Adjustments to conform the presentation of EQRx’s financial information to be consistent with that of Revolution Medicines; and pro forma adjustments giving effect to the completion of the mergers, as if such transactions had been completed as of June 30, 2023, for purposes of the unaudited pro forma condensed consolidated balance sheet and as of January 1, 2022, the beginning of the earliest period presented, for purposes of the unaudited pro forma condensed consolidated statements of operations. The pro forma adjustments made are (1) directly attributable to the completion of the mergers (2) are factually supportable.

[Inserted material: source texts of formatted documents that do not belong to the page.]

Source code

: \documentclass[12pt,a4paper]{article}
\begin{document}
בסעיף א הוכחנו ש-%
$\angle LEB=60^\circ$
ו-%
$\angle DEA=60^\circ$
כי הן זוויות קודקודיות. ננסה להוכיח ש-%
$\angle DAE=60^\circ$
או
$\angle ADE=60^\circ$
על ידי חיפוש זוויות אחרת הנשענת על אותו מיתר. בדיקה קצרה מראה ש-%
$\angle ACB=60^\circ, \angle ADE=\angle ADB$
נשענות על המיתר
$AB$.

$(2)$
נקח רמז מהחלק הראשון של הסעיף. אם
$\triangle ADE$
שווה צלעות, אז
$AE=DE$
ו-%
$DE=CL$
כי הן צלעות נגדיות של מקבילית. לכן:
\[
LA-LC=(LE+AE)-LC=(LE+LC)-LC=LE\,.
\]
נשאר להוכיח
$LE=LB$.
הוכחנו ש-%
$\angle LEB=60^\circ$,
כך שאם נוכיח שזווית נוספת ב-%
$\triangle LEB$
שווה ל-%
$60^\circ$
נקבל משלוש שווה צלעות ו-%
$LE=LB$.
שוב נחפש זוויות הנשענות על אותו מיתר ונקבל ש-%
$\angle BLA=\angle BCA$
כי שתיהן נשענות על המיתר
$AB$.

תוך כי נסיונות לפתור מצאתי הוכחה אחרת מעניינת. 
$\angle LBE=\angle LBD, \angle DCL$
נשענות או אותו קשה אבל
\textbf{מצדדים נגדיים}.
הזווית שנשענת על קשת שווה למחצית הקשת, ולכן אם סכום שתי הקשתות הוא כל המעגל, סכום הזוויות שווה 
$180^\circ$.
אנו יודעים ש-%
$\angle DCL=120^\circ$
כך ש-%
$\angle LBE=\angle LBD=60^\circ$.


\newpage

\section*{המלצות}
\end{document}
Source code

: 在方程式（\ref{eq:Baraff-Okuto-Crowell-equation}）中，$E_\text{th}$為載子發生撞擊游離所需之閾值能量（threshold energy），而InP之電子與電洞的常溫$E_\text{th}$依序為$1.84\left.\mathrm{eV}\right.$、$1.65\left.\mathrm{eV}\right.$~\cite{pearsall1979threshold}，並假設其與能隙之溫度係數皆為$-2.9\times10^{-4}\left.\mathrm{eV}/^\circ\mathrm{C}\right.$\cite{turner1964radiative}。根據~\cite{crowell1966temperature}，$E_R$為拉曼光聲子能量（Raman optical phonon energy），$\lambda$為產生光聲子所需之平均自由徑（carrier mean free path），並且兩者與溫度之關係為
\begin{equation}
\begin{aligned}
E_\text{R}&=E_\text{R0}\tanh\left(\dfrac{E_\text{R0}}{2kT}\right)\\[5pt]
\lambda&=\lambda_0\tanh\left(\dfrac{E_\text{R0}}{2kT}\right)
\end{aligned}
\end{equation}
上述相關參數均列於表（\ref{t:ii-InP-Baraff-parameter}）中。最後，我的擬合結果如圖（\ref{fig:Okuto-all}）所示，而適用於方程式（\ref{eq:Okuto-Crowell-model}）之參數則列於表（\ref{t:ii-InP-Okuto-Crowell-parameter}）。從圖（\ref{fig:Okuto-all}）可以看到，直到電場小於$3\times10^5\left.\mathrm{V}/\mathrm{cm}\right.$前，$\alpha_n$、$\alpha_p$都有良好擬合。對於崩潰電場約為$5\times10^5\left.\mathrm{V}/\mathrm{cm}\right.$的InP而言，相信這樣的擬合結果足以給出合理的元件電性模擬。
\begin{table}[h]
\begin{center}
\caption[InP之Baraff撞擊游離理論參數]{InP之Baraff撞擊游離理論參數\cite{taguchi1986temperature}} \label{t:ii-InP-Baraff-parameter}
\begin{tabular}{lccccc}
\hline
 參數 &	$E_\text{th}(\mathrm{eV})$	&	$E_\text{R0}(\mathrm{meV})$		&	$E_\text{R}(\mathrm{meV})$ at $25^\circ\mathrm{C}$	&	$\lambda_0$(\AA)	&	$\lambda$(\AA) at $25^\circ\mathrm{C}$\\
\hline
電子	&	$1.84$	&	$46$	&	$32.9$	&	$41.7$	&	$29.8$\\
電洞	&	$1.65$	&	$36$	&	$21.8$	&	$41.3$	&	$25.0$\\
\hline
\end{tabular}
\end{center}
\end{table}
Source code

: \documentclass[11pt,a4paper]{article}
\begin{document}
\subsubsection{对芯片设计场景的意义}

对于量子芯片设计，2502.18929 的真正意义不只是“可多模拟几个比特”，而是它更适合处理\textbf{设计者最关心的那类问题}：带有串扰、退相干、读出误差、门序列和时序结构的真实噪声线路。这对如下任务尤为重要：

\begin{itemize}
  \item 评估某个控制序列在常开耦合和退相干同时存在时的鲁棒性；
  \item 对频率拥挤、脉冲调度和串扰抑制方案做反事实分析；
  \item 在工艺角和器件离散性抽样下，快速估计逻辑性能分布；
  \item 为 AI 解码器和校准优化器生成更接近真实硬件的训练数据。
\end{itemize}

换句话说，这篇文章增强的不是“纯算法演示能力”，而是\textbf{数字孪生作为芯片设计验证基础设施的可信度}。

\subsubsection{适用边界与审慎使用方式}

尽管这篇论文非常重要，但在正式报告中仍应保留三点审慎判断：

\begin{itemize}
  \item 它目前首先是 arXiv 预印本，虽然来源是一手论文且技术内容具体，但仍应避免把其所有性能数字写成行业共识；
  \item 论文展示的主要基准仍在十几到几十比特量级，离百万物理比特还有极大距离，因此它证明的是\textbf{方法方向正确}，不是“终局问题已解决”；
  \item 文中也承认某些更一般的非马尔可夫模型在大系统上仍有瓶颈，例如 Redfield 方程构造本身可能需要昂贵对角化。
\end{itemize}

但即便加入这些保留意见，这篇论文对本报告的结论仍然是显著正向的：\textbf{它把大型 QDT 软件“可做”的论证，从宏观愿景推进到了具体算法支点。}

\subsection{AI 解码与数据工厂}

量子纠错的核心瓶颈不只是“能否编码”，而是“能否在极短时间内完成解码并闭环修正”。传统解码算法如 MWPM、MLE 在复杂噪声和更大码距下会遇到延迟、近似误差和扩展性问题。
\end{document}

Although EQRx is in the process of winding down its operations, the historical operating expenses of EQRx in the condensed combined statements of operations have not been eliminated in the presentation of the unaudited proforma condensed combined statements of operations.

Assumptions and estimates underlying the pro forma adjustments are described in the accompanying notes, which should be read in conjunction with the unaudited pro forma financial information.

As of the date of this joint proxy statement/prospectus, Revolution Medicines has not completed a detailed valuation study necessary to arrive at the required final estimates of the fair value of the assets to be acquired and the liabilities to be assumed and the related allocations of purchase price. The final determination of the fair value of EQRx assets and liabilities will be based on the actual assets and liabilities of EQRx that exists as of the completion of the mergers. In addition, the value of the consideration paid by Revolution Medicines upon the completion of the mergers is based on the number of shares outstanding of EQRx common stock immediately prior to the effective time. The pro forma adjustments are preliminary and are subject to change as additional information becomes available and as additional analysis is performed. The preliminary pro forma adjustments have been made solely for the purpose of providing the unaudited pro forma financial information presented below. The allocation of the purchase price is estimated and is dependent upon estimates of certain valuations that are subject to change. Any increases or decreases in the fair value of assets acquired and liabilities assumed upon completion of the final valuations will result in adjustments to the pro forma balance sheet and/or statement of operations. In addition, the final purchase price will not be known until the date of the completion of the mergers and could vary materially from the preliminary purchase price. The final purchase price allocation may be materially different than that reflected in the pro forma purchase price allocation presented herein.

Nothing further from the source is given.